**Data provided:**

★ ★ ★ ★ ★

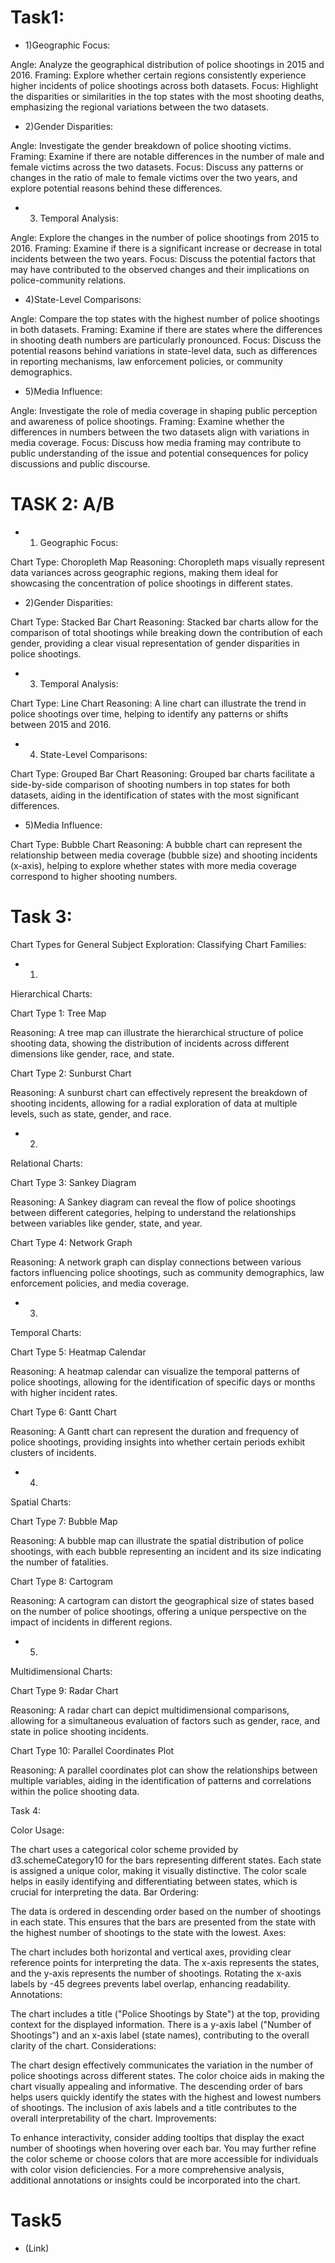 # Task1:

- 1)Geographic Focus:

Angle: Analyze the geographical distribution of police shootings in 2015 and 2016.
Framing: Explore whether certain regions consistently experience higher incidents of police shootings across both datasets.
Focus: Highlight the disparities or similarities in the top states with the most shooting deaths, emphasizing the regional variations between the two datasets.

- 2)Gender Disparities:

Angle: Investigate the gender breakdown of police shooting victims.
Framing: Examine if there are notable differences in the number of male and female victims across the two datasets.
Focus: Discuss any patterns or changes in the ratio of male to female victims over the two years, and explore potential reasons behind these differences.

- 3) Temporal Analysis:

Angle: Explore the changes in the number of police shootings from 2015 to 2016.
Framing: Examine if there is a significant increase or decrease in total incidents between the two years.
Focus: Discuss the potential factors that may have contributed to the observed changes and their implications on police-community relations.

- 4)State-Level Comparisons:

Angle: Compare the top states with the highest number of police shootings in both datasets.
Framing: Examine if there are states where the differences in shooting death numbers are particularly pronounced.
Focus: Discuss the potential reasons behind variations in state-level data, such as differences in reporting mechanisms, law enforcement policies, or community demographics.

- 5)Media Influence:

Angle: Investigate the role of media coverage in shaping public perception and awareness of police shootings.
Framing: Examine whether the differences in numbers between the two datasets align with variations in media coverage.
Focus: Discuss how media framing may contribute to public understanding of the issue and potential consequences for policy discussions and public discourse.






# TASK 2: A/B

- 1) Geographic Focus:

Chart Type: Choropleth Map
Reasoning: Choropleth maps visually represent data variances across geographic regions, making them ideal for showcasing the concentration of police shootings in different states.


- 2)Gender Disparities:

Chart Type: Stacked Bar Chart
Reasoning: Stacked bar charts allow for the comparison of total shootings while breaking down the contribution of each gender, providing a clear visual representation of gender disparities in police shootings.

- 3) Temporal Analysis:

Chart Type: Line Chart
Reasoning: A line chart can illustrate the trend in police shootings over time, helping to identify any patterns or shifts between 2015 and 2016.

- 4) State-Level Comparisons:

Chart Type: Grouped Bar Chart
Reasoning: Grouped bar charts facilitate a side-by-side comparison of shooting numbers in top states for both datasets, aiding in the identification of states with the most significant differences.


- 5)Media Influence:

Chart Type: Bubble Chart
Reasoning: A bubble chart can represent the relationship between media coverage (bubble size) and shooting incidents (x-axis), helping to explore whether states with more media coverage correspond to higher shooting numbers.






# Task 3:

Chart Types for General Subject Exploration:
 Classifying Chart Families:
- 1)
Hierarchical Charts:

Chart Type 1: Tree Map

Reasoning: A tree map can illustrate the hierarchical structure of police shooting data, showing the distribution of incidents across different dimensions like gender, race, and state.


Chart Type 2: Sunburst Chart

Reasoning: A sunburst chart can effectively represent the breakdown of shooting incidents, allowing for a radial exploration of data at multiple levels, such as state, gender, and race.


- 2)
Relational Charts:


Chart Type 3: Sankey Diagram

Reasoning: A Sankey diagram can reveal the flow of police shootings between different categories, helping to understand the relationships between variables like gender, state, and year.


Chart Type 4: Network Graph

Reasoning: A network graph can display connections between various factors influencing police shootings, such as community demographics, law enforcement policies, and media coverage.


- 3)
Temporal Charts:


Chart Type 5: Heatmap Calendar

Reasoning: A heatmap calendar can visualize the temporal patterns of police shootings, allowing for the identification of specific days or months with higher incident rates.

Chart Type 6: Gantt Chart

Reasoning: A Gantt chart can represent the duration and frequency of police shootings, providing insights into whether certain periods exhibit clusters of incidents.


- 4)
Spatial Charts:

Chart Type 7: Bubble Map

Reasoning: A bubble map can illustrate the spatial distribution of police shootings, with each bubble representing an incident and its size indicating the number of fatalities.

Chart Type 8: Cartogram

Reasoning: A cartogram can distort the geographical size of states based on the number of police shootings, offering a unique perspective on the impact of incidents in different regions.

- 5)

Multidimensional Charts:

Chart Type 9: Radar Chart

Reasoning: A radar chart can depict multidimensional comparisons, allowing for a simultaneous evaluation of factors such as gender, race, and state in police shooting incidents.

Chart Type 10: Parallel Coordinates Plot

Reasoning: A parallel coordinates plot can show the relationships between multiple variables, aiding in the identification of patterns and correlations within the police shooting data.










Task 4:

Color Usage:

The chart uses a categorical color scheme provided by d3.schemeCategory10 for the bars representing different states. Each state is assigned a unique color, making it visually distinctive.
The color scale helps in easily identifying and differentiating between states, which is crucial for interpreting the data.
Bar Ordering:

The data is ordered in descending order based on the number of shootings in each state. This ensures that the bars are presented from the state with the highest number of shootings to the state with the lowest.
Axes:

The chart includes both horizontal and vertical axes, providing clear reference points for interpreting the data.
The x-axis represents the states, and the y-axis represents the number of shootings. Rotating the x-axis labels by -45 degrees prevents label overlap, enhancing readability.
Annotations:

The chart includes a title ("Police Shootings by State") at the top, providing context for the displayed information.
There is a y-axis label ("Number of Shootings") and an x-axis label (state names), contributing to the overall clarity of the chart.
Considerations:

The chart design effectively communicates the variation in the number of police shootings across different states.
The color choice aids in making the chart visually appealing and informative.
The descending order of bars helps users quickly identify the states with the highest and lowest numbers of shootings.
The inclusion of axis labels and a title contributes to the overall interpretability of the chart.
Improvements:

To enhance interactivity, consider adding tooltips that display the exact number of shootings when hovering over each bar.
You may further refine the color scheme or choose colors that are more accessible for individuals with color vision deficiencies.
For a more comprehensive analysis, additional annotations or insights could be incorporated into the chart.

# Task5

- (Link)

★ ★ ★ ★ ★

Filter the lines above, keeping and copying those that contain "lowest".

**Solved exercise:**
The data is ordered in descending order based on the number of shootings in each state. This ensures that the bars are presented from the state with the highest number of shootings to the state with the lowest.
The descending order of bars helps users quickly identify the states with the highest and lowest numbers of shootings.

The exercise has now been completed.